Need Belt Help?

awjea

Registered User
Today I put an original Water Pump pulley on, since I was having heat issues with the underdrives............also a new gatorback belt. I put the belt on and it doesn't have enough tension, the belt seems to long, but I have confirmed with 3 sources for the correct number and it is right. So, has anyone experienced this, and thoughts, suggestions, anything?
Thanks,
Greg
 
If you left the underdrive pulley on the crank, it has caused the belt to be too long. In the underdrive set I have the crank pulley is smaller (on the accessories only) and the water pump and alt pulleys are larger. When all three are installed the stock belt works fine. I have a similar issue since I took off the larger underdrive alt pulley, I'm going to search for a slightly smaller belt to get the tensioner back in range.
 
make sure you let me know.......

Please be sure and post which one works for you if you find one........... On the Gates and Goodyear websites they don't allow you to search by size, so I guess I will have to call them up and get one an inch or two smaller..........
If you find one that works, please post it........
Out of curiousity, can any crank pulley work that is stock, I heard something about balancing...........so I'm not sure how to approach that.............?
Greg
 
Unfortunately, not just any stock pulley may be used with any stock balancer. They are balanced as a unit and some weights may be welded to the pulley and pins may be inserted into holes on the balancer itself to achieve this balance. Ford only sells new ones as a balanced unit that has the pulley and the balancer.

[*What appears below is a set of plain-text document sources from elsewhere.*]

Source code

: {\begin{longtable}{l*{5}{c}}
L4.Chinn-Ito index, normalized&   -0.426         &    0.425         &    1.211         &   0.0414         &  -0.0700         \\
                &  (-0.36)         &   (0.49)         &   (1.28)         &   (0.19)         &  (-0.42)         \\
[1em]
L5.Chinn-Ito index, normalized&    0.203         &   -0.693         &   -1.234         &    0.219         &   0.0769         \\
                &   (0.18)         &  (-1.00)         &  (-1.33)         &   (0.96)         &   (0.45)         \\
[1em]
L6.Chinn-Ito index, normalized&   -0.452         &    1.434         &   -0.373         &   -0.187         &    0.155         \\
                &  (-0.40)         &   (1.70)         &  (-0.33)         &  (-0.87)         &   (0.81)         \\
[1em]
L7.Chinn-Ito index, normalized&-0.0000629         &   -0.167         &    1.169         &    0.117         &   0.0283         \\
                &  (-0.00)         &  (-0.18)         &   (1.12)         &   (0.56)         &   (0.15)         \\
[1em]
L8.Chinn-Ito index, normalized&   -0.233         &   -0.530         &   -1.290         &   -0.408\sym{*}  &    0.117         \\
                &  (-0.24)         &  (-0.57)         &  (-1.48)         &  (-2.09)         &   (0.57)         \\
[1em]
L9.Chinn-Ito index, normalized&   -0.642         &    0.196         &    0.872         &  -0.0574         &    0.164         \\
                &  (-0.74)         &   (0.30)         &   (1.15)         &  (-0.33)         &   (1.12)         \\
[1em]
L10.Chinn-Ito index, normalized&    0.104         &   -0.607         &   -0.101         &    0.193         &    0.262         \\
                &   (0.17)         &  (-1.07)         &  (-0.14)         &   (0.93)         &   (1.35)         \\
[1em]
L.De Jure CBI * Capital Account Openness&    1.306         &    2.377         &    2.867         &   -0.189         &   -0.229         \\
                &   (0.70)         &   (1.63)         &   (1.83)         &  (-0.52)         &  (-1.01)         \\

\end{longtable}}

From what we have collectively gathered, the stock balancer is neutrally balanced. The stamped steel pulley is typically out of balance. Weights are welded to the stamped pulley to get it close to being neutral and then the pins are put in the balancer to do the final balancing of the assembly (balancer and pulley together).

If you need to use a pulley from another balancer, you need to know the number of pins inserted into that pulley’s balancer and the location of those pins. Then the pins can be re-inserted into the same positions on your balancer for that pulley.

If you use an aftermarket pulley, they are generally considered to be neutrally balanced and you only need to remove all balance pins from your balancer. Note the locations of the pins so they can be re-inserted if you go back to your stock pulley.

Now, you could get lucky and your balancer could have no pins. This means that the weights welded to the pulley were enough to correct the imbalance for the pair!